Evacuées à l’égout après tirage, les eaux grises, provenant des douches, bains, lave-linge ou cuisines, représentent un gisement d’énergie encore peu exploité. Ces eaux faiblement polluées présentent pourtant une température de 15 à 35 °C, qui est supérieure à cellede l’eau froide pénétrant entre 5 et 15 °Cdans les bâtiments.

Élaborée dans des pays comme l’Allemagne, l’Autriche, le Canada, la Suisse et plus récemment la France, l’idée de leur valorisation s’inspire du concept de la ventilation double flux, qui revient à récupérer la chaleur de l’air vicié pour réchauffer l’air neuf. Elle consiste, en effet, à mettre en place des échangeurs thermiques, afin de transférer les calories des eaux grises vers l’eau froide.
 
Les premiers projets de récupération de chaleur sur les eaux grises ont vu le jour en France il y a environ un an. Leur lancement n’est pas sans rapport avec l’évolution du cadre réglementaire et de l’entrée en vigueur de la RT 2012.
 
Pour répondre aux exigences des bâtiments BBC et anticiper celles des bâtiments à énergie positive, il devient aujourd’hui nécessaire de réduire de façon drastique les consommations d’énergie liées à l’Eau chaude sanitaire (ECS). Dans des bâtiments neufs, mieux isolés et étanches à l’air, la part du poste ECS devient, en effet, prépondérante dans le calcul des dépenses énergétiques globales.
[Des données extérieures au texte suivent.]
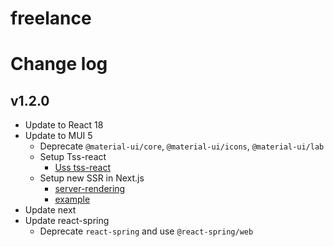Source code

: # freelance

# Change log

## v1.2.0

* Update to React 18
* Update to MUI 5
    * Deprecate `@material-ui/core`, `@material-ui/icons`, `@material-ui/lab`
    * Setup Tss-react
        * [Uss tss-react](https://mui.com/material-ui/migration/migrating-from-jss/#2-use-tss-react)
    * Setup new SSR in Next.js
        * [server-rendering](https://mui.com/material-ui/guides/server-rendering/) 
        * [example](https://github.com/mui/material-ui/tree/master/examples/material-next-ts-v4-v5-migration)
* Update next
* Update react-spring
    * Deprecate `react-spring` and use `@react-spring/web`
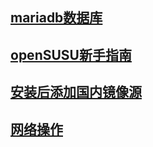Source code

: ## [mariadb数据库](/openSUSE15.0/mariadb.md)
## [openSUSU新手指南](https://opensuse-guide.ustclug.org/)
## [安装后添加国内镜像源](/openSUSE15.0/安装.md)
## [网络操作](网络方面.md)
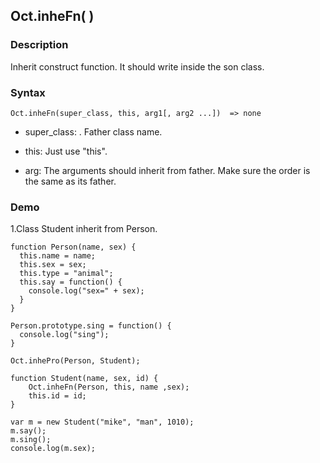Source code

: ## Oct.inheFn( )

### Description

Inherit construct function. It should write inside the son class.

### Syntax
	Oct.inheFn(super_class, this, arg1[, arg2 ...])  => none

- super_class: <String>. Father class name.

- this: Just use "this".

- arg: The arguments should inherit from father. Make sure the order is the same as its father.

### Demo

1.Class Student inherit from Person.

	function Person(name, sex) {
	  this.name = name;
	  this.sex = sex;
	  this.type = "animal";
	  this.say = function() {
	    console.log("sex=" + sex);
	  }
	}

	Person.prototype.sing = function() {
	  console.log("sing");
	}

	Oct.inhePro(Person, Student);

	function Student(name, sex, id) {
		Oct.inheFn(Person, this, name ,sex);
		this.id = id;
	}

	var m = new Student("mike", "man", 1010);
	m.say();
	m.sing();
	console.log(m.sex);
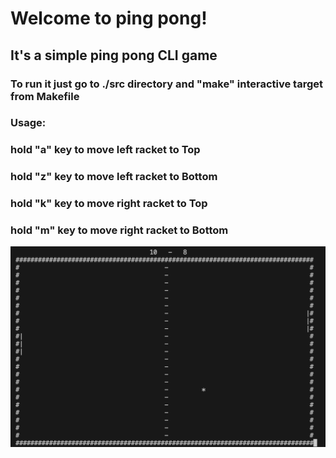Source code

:<h1>Welcome to ping pong!</h1>
<h2>It's a simple ping pong CLI game</h2>
<h3>To run it just go to ./src directory and "make" interactive target from Makefile</h3>
<h3>Usage:</h3>
<h3>hold "a" key to move left racket to Top</h3>
<h3>hold "z" key to move left racket to Bottom</h3>
<h3>hold "k" key to move right racket to Top</h3>
<h3>hold "m" key to move right racket to Bottom</h3>
<img src="./images/game.png"></img>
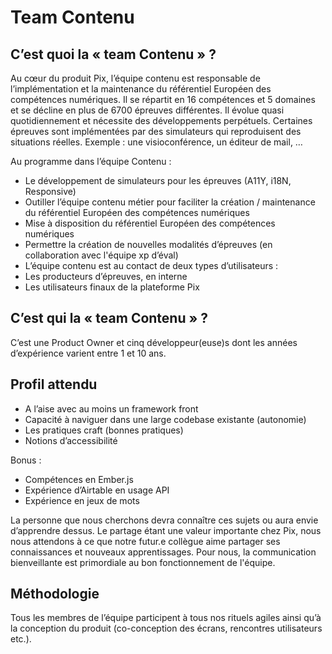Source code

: # Team Contenu

## C’est quoi la « team Contenu » ?

Au cœur du produit Pix, l’équipe contenu est responsable de l’implémentation et la maintenance du référentiel Européen des compétences numériques. Il se répartit en 16 compétences et 5 domaines et se décline en plus de 6700 épreuves différentes. Il évolue quasi quotidiennement et nécessite des développements perpétuels.
Certaines épreuves sont implémentées par des simulateurs qui reproduisent des situations réelles. Exemple : une visioconférence, un éditeur de mail, …

Au programme dans l’équipe Contenu :

* Le développement de simulateurs pour les épreuves (A11Y, i18N, Responsive)
* Outiller l’équipe contenu métier pour faciliter la création / maintenance du référentiel Européen des compétences numériques
* Mise à disposition du référentiel Européen des compétences numériques
* Permettre la création de nouvelles modalités d’épreuves (en collaboration avec l'équipe xp d’éval)
* L’équipe contenu est au contact de deux types d’utilisateurs :
* Les producteurs d’épreuves, en interne
* Les utilisateurs finaux de la plateforme Pix

## C’est qui la « team Contenu » ?

C’est une Product Owner et cinq développeur(euse)s dont les années d’expérience varient entre 1 et 10 ans.

## Profil attendu
* A l’aise avec au moins un framework front
* Capacité à naviguer dans une large codebase existante (autonomie)
* Les pratiques craft (bonnes pratiques)
* Notions d’accessibilité

Bonus :
* Compétences en Ember.js
* Expérience d’Airtable en usage API
* Expérience en jeux de mots

La personne que nous cherchons devra connaître ces sujets ou aura envie d’apprendre dessus. Le partage étant une valeur importante chez Pix, nous nous attendons à ce que notre futur.e collègue aime partager ses connaissances et nouveaux apprentissages. Pour nous, la communication bienveillante est primordiale au bon fonctionnement de l'équipe.

## Méthodologie

Tous les membres de l’équipe participent à tous nos rituels agiles ainsi qu’à la conception du produit (co-conception des écrans, rencontres utilisateurs etc.).
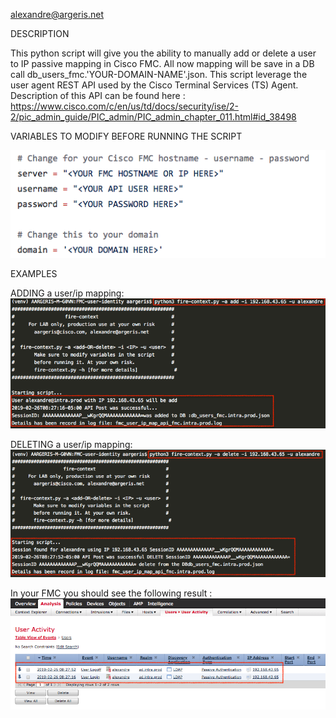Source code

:   
alexandre@argeris.net        
  
  DESCRIPTION
  
  This python script will give you the ability to manually add or delete a user to IP passive mapping in Cisco FMC. All now mapping will    be save in a DB call db_users_fmc.'YOUR-DOMAIN-NAME'.json. This script leverage the user agent REST API used by the Cisco Terminal Services (TS) Agent. Description of this API can be found here : https://www.cisco.com/c/en/us/td/docs/security/ise/2-2/pic_admin_guide/PIC_admin/PIC_admin_chapter_011.html#id_38498
  
  VARIABLES TO MODIFY BEFORE RUNNING THE SCRIPT
  
![image](https://github.com/tekgourou/Cisco-FMC-API-user-context/blob/master/screenshot-variables-to-change.png)  

  EXAMPLES
  
  ADDING a user/ip mapping:
![image](https://github.com/tekgourou/Cisco-FMC-API-user-context/blob/master/screenshot-fire-context-add-user-mapping.png)

  DELETING a user/ip mapping:
![image](https://github.com/tekgourou/Cisco-FMC-API-user-context/blob/master/screenshot-fire-context-delete-user-mapping.png)
  
  In your FMC you should see the following result :
![image](https://github.com/tekgourou/Cisco-FMC-API-user-context/blob/master/screenshot-FMC.png)
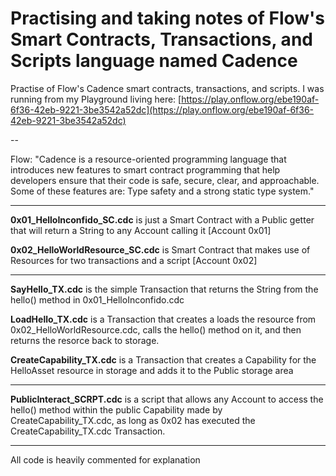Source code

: # Practising and taking notes of Flow's Smart Contracts, Transactions, and Scripts language named Cadence
Practise of Flow's Cadence smart contracts, transactions, and scripts. I was running from my Playground living here: [https://play.onflow.org/ebe190af-6f36-42eb-9221-3be3542a52dc](https://play.onflow.org/ebe190af-6f36-42eb-9221-3be3542a52dc)

--

Flow: "Cadence is a resource-oriented programming language that introduces new features to smart contract programming that help developers ensure that their code is safe, secure, clear, and approachable. Some of these features are: Type safety and a strong static type system."

---

**0x01_HelloInconfido_SC.cdc** is just a Smart Contract with a Public getter that will return a String to any Account calling it [Account 0x01]

**0x02_HelloWorldResource_SC.cdc** is Smart Contract that makes use of Resources for two transactions and a script [Account 0x02]

---

**SayHello_TX.cdc** is the simple Transaction that returns the String from the hello() method in 0x01_HelloInconfido.cdc

**LoadHello_TX.cdc** is a Transaction that creates a loads the resource from 0x02_HelloWorldResource.cdc, calls the hello() method on it, and then returns the resorce back to storage.

**CreateCapability_TX.cdc** is a Transaction that creates a Capability for the HelloAsset resource in storage and adds it to the Public storage area

---

**PublicInteract_SCRPT.cdc** is a script that allows any Account to access the hello() method within the public Capability made by CreateCapability_TX.cdc, as long as 0x02 has executed the CreateCapability_TX.cdc Transaction.

---

All code is heavily commented for explanation
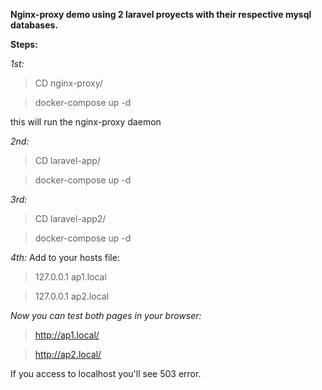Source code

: **Nginx-proxy demo using 2 laravel proyects with their respective mysql databases.**

**Steps:**

*1st:*
> CD nginx-proxy/

> docker-compose up -d

this will run the nginx-proxy daemon


*2nd:*
> CD laravel-app/

> docker-compose up -d

*3rd:*
> CD laravel-app2/

> docker-compose up -d


*4th:*
Add to your hosts file:
>   127.0.0.1  ap1.local

>   127.0.0.1  ap2.local
  
*Now you can test both pages in your browser:*
>   http://ap1.local/

>   http://ap2.local/
  
  
If you access to localhost you'll see 503 error.
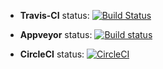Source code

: * **Travis-CI** status:
[![Build Status](https://travis-ci.org/depapp/simplest.svg?branch=master)](https://travis-ci.org/depapp/simplest)



* **Appveyor** status:
[![Build status](https://ci.appveyor.com/api/projects/status/nc085fn4eclefhld?svg=true)](https://ci.appveyor.com/project/depapp/simplest)



* **CircleCI** status:
[![CircleCI](https://circleci.com/gh/depapp/simplest.svg?style=svg)](https://circleci.com/gh/depapp/simplest)
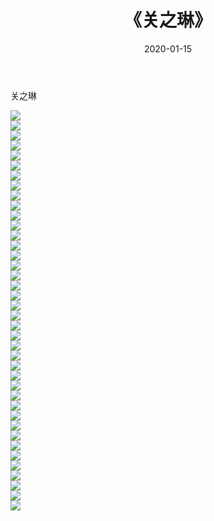 ﻿---
layout: post
title:  《关之琳》
date:   2020-01-15
img: http://pic.660000.xyz/1:/壁纸/明星魅力/华人明星/关之琳/000.jpg
categories: [美女, 清纯, 唯美]
---

关之琳

 ![](http://pic.660000.xyz/1:/壁纸/明星魅力/华人明星/关之琳/001.jpg) <br>![](http://pic.660000.xyz/1:/壁纸/明星魅力/华人明星/关之琳/002.jpg) <br>![](http://pic.660000.xyz/1:/壁纸/明星魅力/华人明星/关之琳/003.jpg) <br>![](http://pic.660000.xyz/1:/壁纸/明星魅力/华人明星/关之琳/004.jpg) <br>![](http://pic.660000.xyz/1:/壁纸/明星魅力/华人明星/关之琳/005.jpg) <br>![](http://pic.660000.xyz/1:/壁纸/明星魅力/华人明星/关之琳/006.jpg) <br>![](http://pic.660000.xyz/1:/壁纸/明星魅力/华人明星/关之琳/007.jpg) <br>![](http://pic.660000.xyz/1:/壁纸/明星魅力/华人明星/关之琳/008.jpg) <br>![](http://pic.660000.xyz/1:/壁纸/明星魅力/华人明星/关之琳/009.jpg) <br>![](http://pic.660000.xyz/1:/壁纸/明星魅力/华人明星/关之琳/010.jpg) <br>![](http://pic.660000.xyz/1:/壁纸/明星魅力/华人明星/关之琳/011.jpg) <br>![](http://pic.660000.xyz/1:/壁纸/明星魅力/华人明星/关之琳/012.jpg) <br>![](http://pic.660000.xyz/1:/壁纸/明星魅力/华人明星/关之琳/013.jpg) <br>![](http://pic.660000.xyz/1:/壁纸/明星魅力/华人明星/关之琳/014.jpg) <br>![](http://pic.660000.xyz/1:/壁纸/明星魅力/华人明星/关之琳/015.jpg) <br>![](http://pic.660000.xyz/1:/壁纸/明星魅力/华人明星/关之琳/016.jpg) <br>![](http://pic.660000.xyz/1:/壁纸/明星魅力/华人明星/关之琳/017.jpg) <br>![](http://pic.660000.xyz/1:/壁纸/明星魅力/华人明星/关之琳/018.jpg) <br>![](http://pic.660000.xyz/1:/壁纸/明星魅力/华人明星/关之琳/019.jpg) <br>![](http://pic.660000.xyz/1:/壁纸/明星魅力/华人明星/关之琳/020.jpg) <br>![](http://pic.660000.xyz/1:/壁纸/明星魅力/华人明星/关之琳/021.jpg) <br>![](http://pic.660000.xyz/1:/壁纸/明星魅力/华人明星/关之琳/022.jpg) <br>![](http://pic.660000.xyz/1:/壁纸/明星魅力/华人明星/关之琳/023.jpg) <br>![](http://pic.660000.xyz/1:/壁纸/明星魅力/华人明星/关之琳/024.jpg) <br>![](http://pic.660000.xyz/1:/壁纸/明星魅力/华人明星/关之琳/025.jpg) <br>![](http://pic.660000.xyz/1:/壁纸/明星魅力/华人明星/关之琳/026.jpg) <br>![](http://pic.660000.xyz/1:/壁纸/明星魅力/华人明星/关之琳/027.jpg) <br>![](http://pic.660000.xyz/1:/壁纸/明星魅力/华人明星/关之琳/028.jpg) <br>![](http://pic.660000.xyz/1:/壁纸/明星魅力/华人明星/关之琳/029.jpg) <br>![](http://pic.660000.xyz/1:/壁纸/明星魅力/华人明星/关之琳/030.jpg) <br>![](http://pic.660000.xyz/1:/壁纸/明星魅力/华人明星/关之琳/031.jpg) <br>![](http://pic.660000.xyz/1:/壁纸/明星魅力/华人明星/关之琳/032.jpg) <br>![](http://pic.660000.xyz/1:/壁纸/明星魅力/华人明星/关之琳/033.jpg) <br>![](http://pic.660000.xyz/1:/壁纸/明星魅力/华人明星/关之琳/034.jpg) <br>![](http://pic.660000.xyz/1:/壁纸/明星魅力/华人明星/关之琳/035.jpg) <br>![](http://pic.660000.xyz/1:/壁纸/明星魅力/华人明星/关之琳/036.jpg) <br>![](http://pic.660000.xyz/1:/壁纸/明星魅力/华人明星/关之琳/037.jpg) <br>![](http://pic.660000.xyz/1:/壁纸/明星魅力/华人明星/关之琳/038.jpg) <br>![](http://pic.660000.xyz/1:/壁纸/明星魅力/华人明星/关之琳/039.jpg) <br>![](http://pic.660000.xyz/1:/壁纸/明星魅力/华人明星/关之琳/040.jpg) <br>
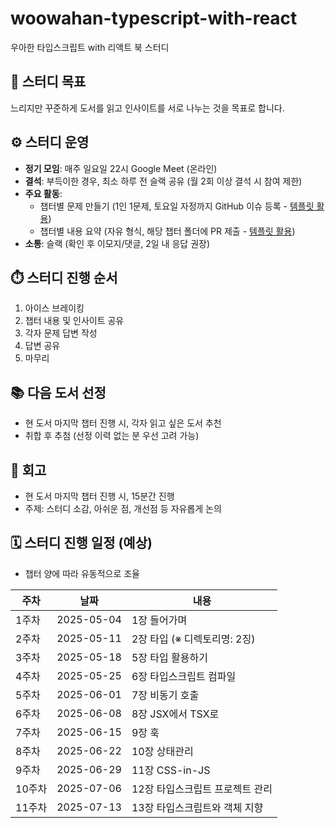 # woowahan-typescript-with-react

우아한 타입스크립트 with 리액트 북 스터디

## 🎯 스터디 목표

느리지만 꾸준하게 도서를 읽고 인사이트를 서로 나누는 것을 목표로 합니다.

## ⚙️ 스터디 운영

* **정기 모임**: 매주 일요일 22시 Google Meet (온라인)
* **결석**: 부득이한 경우, 최소 하루 전 슬랙 공유 (월 2회 이상 결석 시 참여 제한)
* **주요 활동**:
  * 챕터별 문제 만들기 (1인 1문제, 토요일 자정까지 GitHub 이슈 등록 - [템플릿 활용](/.github/ISSUE_TEMPLATE/))
  * 챕터별 내용 요약 (자유 형식, 해당 챕터 폴더에 PR 제출 - [템플릿 활용](/.github/pull_request_template.md))
* **소통**: 슬랙 (확인 후 이모지/댓글, 2일 내 응답 권장)

## ⏱️ 스터디 진행 순서

1. 아이스 브레이킹
2. 챕터 내용 및 인사이트 공유
3. 각자 문제 답변 작성
4. 답변 공유
5. 마무리

## 📚 다음 도서 선정

* 현 도서 마지막 챕터 진행 시, 각자 읽고 싶은 도서 추천
* 취합 후 추첨 (선정 이력 없는 분 우선 고려 가능)

## 💬 회고

* 현 도서 마지막 챕터 진행 시, 15분간 진행
* 주제: 스터디 소감, 아쉬운 점, 개선점 등 자유롭게 논의

## 🗓️ 스터디 진행 일정 (예상)

* 챕터 양에 따라 유동적으로 조율

| 주차 | 날짜       | 내용                            |
| ---- | ---------- | ------------------------------- |
| 1주차 | 2025-05-04 | 1장 들어가며                    |
| 2주차 | 2025-05-11 | 2장 타입 (※ 디렉토리명: 2징) |
| 3주차 | 2025-05-18 | 5장 타입 활용하기               |
| 4주차 | 2025-05-25 | 6장 타입스크립트 컴파일         |
| 5주차 | 2025-06-01 | 7장 비동기 호출                 |
| 6주차 | 2025-06-08 | 8장 JSX에서 TSX로               |
| 7주차 | 2025-06-15 | 9장 훅                          |
| 8주차 | 2025-06-22 | 10장 상태관리                   |
| 9주차 | 2025-06-29 | 11장 CSS-in-JS                |
| 10주차| 2025-07-06 | 12장 타입스크립트 프로젝트 관리 |
| 11주차| 2025-07-13 | 13장 타입스크립트와 객체 지향 |

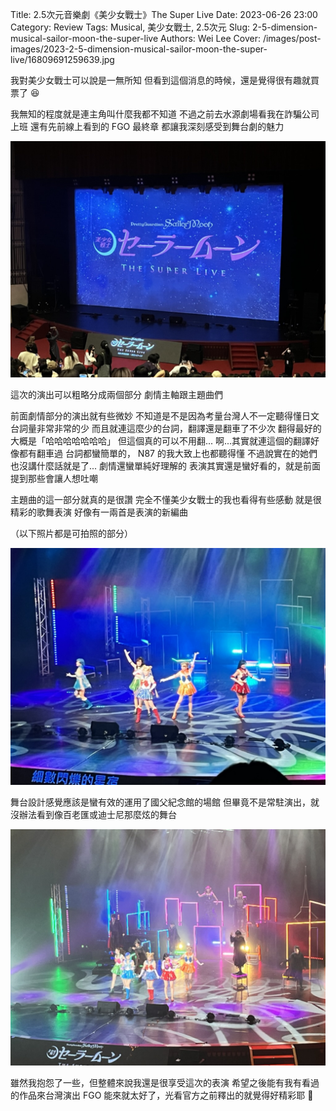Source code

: Title: 2.5次元音樂劇《美少女戰士》The Super Live
Date: 2023-06-26 23:00
Category: Review
Tags: Musical, 美少女戰士, 2.5次元
Slug: 2-5-dimension-musical-sailor-moon-the-super-live
Authors: Wei Lee
Cover: /images/post-images/2023-2-5-dimension-musical-sailor-moon-the-super-live/16809691259639.jpg

我對美少女戰士可以說是一無所知
但看到這個消息的時候，還是覺得很有趣就買票了 😆

<!--more-->

我無知的程度就是連主角叫什麼我都不知道
不過之前去水源劇場看我在詐騙公司上班
還有先前線上看到的 FGO 最終章
都讓我深刻感受到舞台劇的魅力

![stage](/images/post-images/2023-2-5-dimension-musical-sailor-moon-the-super-live/16809691259639.jpg)

這次的演出可以粗略分成兩個部分
劇情主軸跟主題曲們

前面劇情部分的演出就有些微妙
不知道是不是因為考量台灣人不一定聽得懂日文
台詞量非常非常的少
而且就連這麼少的台詞，翻譯還是翻車了不少次
翻得最好的大概是「哈哈哈哈哈哈哈」
但這個真的可以不用翻...
啊...其實就連這個的翻譯好像都有翻車過
台詞都蠻簡單的， N87 的我大致上也都聽得懂
不過說實在的她們也沒講什麼話就是了...
劇情還蠻單純好理解的
表演其實還是蠻好看的，就是前面提到那些會讓人想吐嘲

主題曲的這一部分就真的是很讚
完全不懂美少女戰士的我也看得有些感動
就是很精彩的歌舞表演
好像有一兩首是表演的新編曲

（以下照片都是可拍照的部分）

![stage]( /images/post-images/2023-2-5-dimension-musical-sailor-moon-the-super-live/16809691371081.jpg)

舞台設計感覺應該是蠻有效的運用了國父紀念館的場館
但畢竟不是常駐演出，就沒辦法看到像百老匯或迪士尼那麼炫的舞台

![stage]( /images/post-images/2023-2-5-dimension-musical-sailor-moon-the-super-live/16809691402054.jpg)


雖然我抱怨了一些，但整體來說我還是很享受這次的表演
希望之後能有我有看過的作品來台灣演出
FGO 能來就太好了，光看官方之前釋出的就覺得好精彩耶 🤩
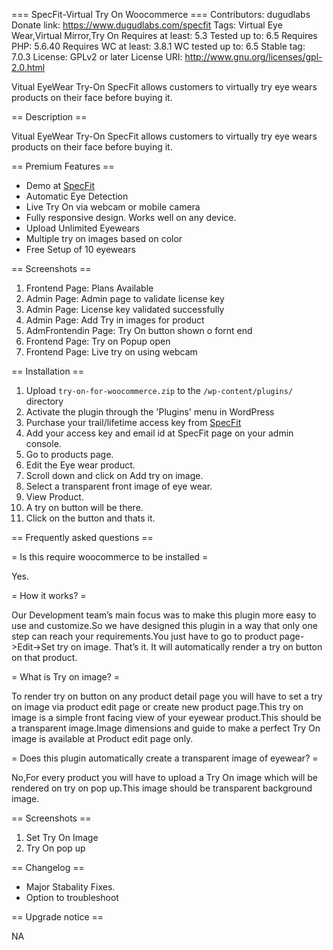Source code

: ﻿=== SpecFit-Virtual Try On Woocommerce ===
Contributors: dugudlabs
Donate link: https://www.dugudlabs.com/specfit
Tags: Virtual Eye Wear,Virtual Mirror,Try On
Requires at least: 5.3
Tested up to: 6.5
Requires PHP: 5.6.40
Requires WC at least: 3.8.1
WC tested up to: 6.5
Stable tag: 7.0.3
License: GPLv2 or later
License URI: http://www.gnu.org/licenses/gpl-2.0.html

Vitual EyeWear Try-On SpecFit allows customers to virtually try eye wears products on their face before buying it.

== Description ==

Vitual EyeWear Try-On SpecFit allows customers to virtually try eye wears products on their face before buying it.

== Premium Features ==

- Demo at [SpecFit](https://dugudlabs.com/product/specfit-platinum-demo-product-3/)
- Automatic Eye Detection
- Live Try On via webcam or mobile camera
- Fully responsive design. Works well on any device.
- Upload Unlimited Eyewears
- Multiple try on images based on color
- Free Setup of 10 eyewears

== Screenshots ==

1. Frontend Page: Plans Available
2. Admin Page: Admin page to validate license key
3. Admin Page: License key validated successfully
4. Admin Page: Add Try in images for product
5. AdmFrontendin Page: Try On button shown o fornt end
6. Frontend Page: Try on Popup open
7. Frontend Page: Live try on using webcam


== Installation ==

1. Upload `try-on-for-woocommerce.zip` to the `/wp-content/plugins/` directory
2. Activate the plugin through the 'Plugins' menu in WordPress
3. Purchase your trail/lifetime access key from [SpecFit](https://www.dugudlabs.com/product/specfit-platinum/)
4. Add your access key and email id at SpecFit page on your admin console.
5. Go to products page.
6. Edit the Eye wear product.
7. Scroll down and click on Add try on image.
8. Select a transparent front image of eye wear.
9. View Product.
10. A try on button will be there.
11. Click on the button and thats it.


== Frequently asked questions ==

= Is this require woocommerce to be installed =

Yes.

= How it works? =

Our Development team’s main focus was to make this plugin more easy to use and customize.So we have designed this plugin in a way that only one step can reach your requirements.You just have to go to product page->Edit->Set try on image. That’s it. It will automatically render a try on button on that product.

= What is Try on image? =

To render try on button on any product detail page you will have to set a try on image via product edit page or create new product page.This try on image is a simple front facing view of your eyewear product.This should be a transparent image.Image dimensions and guide to make a perfect Try On image is available at Product edit page only.

= Does this plugin automatically create a transparent image of eyewear?  =

No,For every product you will have to upload a Try On image which will be rendered on try on pop up.This image should be transparent background image.

== Screenshots ==

1. Set Try On Image
2. Try On pop up

== Changelog ==

- Major Stabality Fixes.
- Option to troubleshoot

== Upgrade notice ==

NA
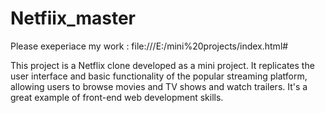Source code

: # Netfiix_master
 Please exeperiace my work : file:///E:/mini%20projects/index.html#
 
This project is a Netflix clone developed as a mini project. It replicates the user interface and basic functionality of the popular streaming platform, allowing users to browse movies and TV shows and watch trailers. It's a great example of front-end web development skills.
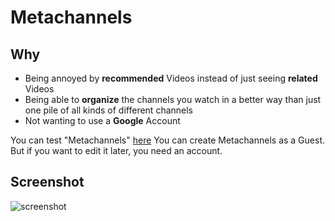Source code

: Metachannels
============

Why
---

* Being annoyed by **recommended** Videos instead of just seeing **related** Videos
* Being able to **organize** the channels you watch in a better way than just one pile of all kinds of different channels
* Not wanting to use a **Google** Account

You can test "Metachannels" [here](http://metachannels.ga/)
You can create Metachannels as a Guest. But if you want to edit it later, you need an account.

Screenshot
----------

![screenshot](https://i.imgur.com/YBHIYDb.jpg)
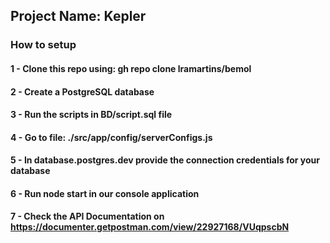 
## Project Name: Kepler

### How to setup
#### 1 - Clone this repo using: gh repo clone lramartins/bemol
#### 2 - Create a PostgreSQL database
#### 3 - Run the scripts in BD/script.sql file
#### 4 - Go to file: ./src/app/config/serverConfigs.js
#### 5 - In database.postgres.dev provide the connection credentials for your database
#### 6 - Run node start in our console application
#### 7 - Check the API Documentation on https://documenter.getpostman.com/view/22927168/VUqpscbN
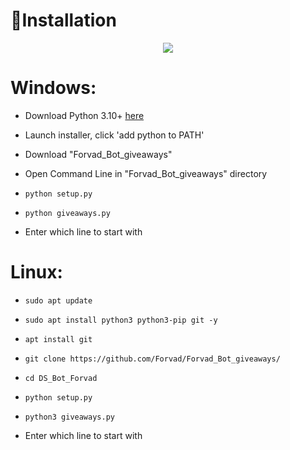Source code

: ﻿
🧾Installation
===================================
<p align="center">
  <img src="https://lh3.googleusercontent.com/lNdvGGQwXUEZEgPqEKjdl7hSROc7ye4f72Vzn8fo93UQOkwbwyXDRCKcjGiHcUZKouw">
</p>

# Windows:


 * Download Python 3.10+ [here](https://www.python.org/downloads) 

 * Launch installer, click 'add python to PATH'

 * Download "Forvad_Bot_giveaways"

 * Open Command Line in "Forvad_Bot_giveaways" directory

 * `python setup.py` 

 * `python giveaways.py`

 * Enter which line to start with


# Linux:


* `sudo apt update`

* `sudo apt install python3 python3-pip git -y`

* `apt install git`

* `git clone https://github.com/Forvad/Forvad_Bot_giveaways/`

* `cd DS_Bot_Forvad`

* `python setup.py` 

* `python3 giveaways.py`

* Enter which line to start with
Comme le souligne Bernard Sesolis, directeur du BET Tribu Énergie, « d’importants efforts ont déjà été réalisés depuis vingt ans par l’ensemble des filières, pour réduire les consommations d’énergie liées au chauffage de l’eau sanitaire : augmentation du rendement des appareils de production, banalisation des capteurs solaires, utilisation de solutions plus pertinentes comme les chauffe-eau thermo-dynamiques, distribution et puisage plus performants… Pour autant, cela ne suffit plus et il va falloir travailler sur l’eau chaude de façon plus complète : ne plus concevoir en boucle ouverte et essayer de récupérer de la chaleur et de l’eau ».
 

Simplicité des procédés instantanés

 
Bien que la technologie de la récupération soit en phase de développement, plusieurs industriels proposent d’ors et déjà des kits complets, dédiés à l’habitat individuel, collectif, au tertiaire et à l’industrie, utilisables dans le neuf et l’existant. On distingue deux grandes familles de récupérateur : les systèmes instantanés et les systèmes avec stockage.
 
Dans les premiers, l’échange thermique est réalisé de façon instantanée par la mise en contact des eaux grises évacuées vers le réseau d’assainissement et l’eau froide qui alimente le ballon d’ECS et/ou le mitigeur de la douche. La simultanéité de l’évacuation des eaux grises et du tirage d’eau froide est indispensable pour que le transfert de chaleur ait lieu. C’est la raison pour laquelle, ces systèmes sont principalement destinés aux douches, dans le domaine individuel ou collectif, mais ne conviennent pas pour les bains, puisque le remplissage de la baignoire et sa vidange se font en deux temps distincts. Les principaux produits permettent d’atteindre des économies de plus de 50 % sur l’ensemble des consommations d’ECS.
 
Le Power-Pipe est un système canadien distribué en France par Solénove Énergie, qui fait l’objet d’un Pass’Innovation et bénéficie du Titre V, système lui permettant, selon l’arrêté du 14 octobre 2010, de valoriser les économies d’énergie réalisées dans les calculs de la réglementation thermique (1). Il consiste à remplacer une portion du tuyau d’évacuation en PVC par un tube en cuivre de diamètre équivalent, d’une hauteur comprise entre 0,6 et 3 m, autour duquel viennent s’enrouler des serpentins en cuivre dans lesquels circule l’eau froide à préchauffer. Des raccords en néoprène, cerclés d’acier inoxydable, assurent la continuité de l’évacuation. Lorsque l’eau s’évacue, elle glisse sur la paroi interne du tuyau d’évacuation selon le principe de la tension superficielle, en formant un mince film qui favorise l’échange de chaleur. Le flux d’eau froide est, quant à lui, divisé dans plusieurs serpentins qui s’enroulent autour du tuyau d’évacuation, de manière à améliorer l’échange de chaleur. L’eau froide peut ainsi être préchauffée de 10 à 25 °C. « Plus la surface d’échange de chaleur est importante, plus le système est performant. Mais le gain dépend aussi du type de raccordement, l’idéal étant de préchauffer l’eau froide qui va au ballon et celle qui va au mitigeur », remarque Jean-Pierre[…]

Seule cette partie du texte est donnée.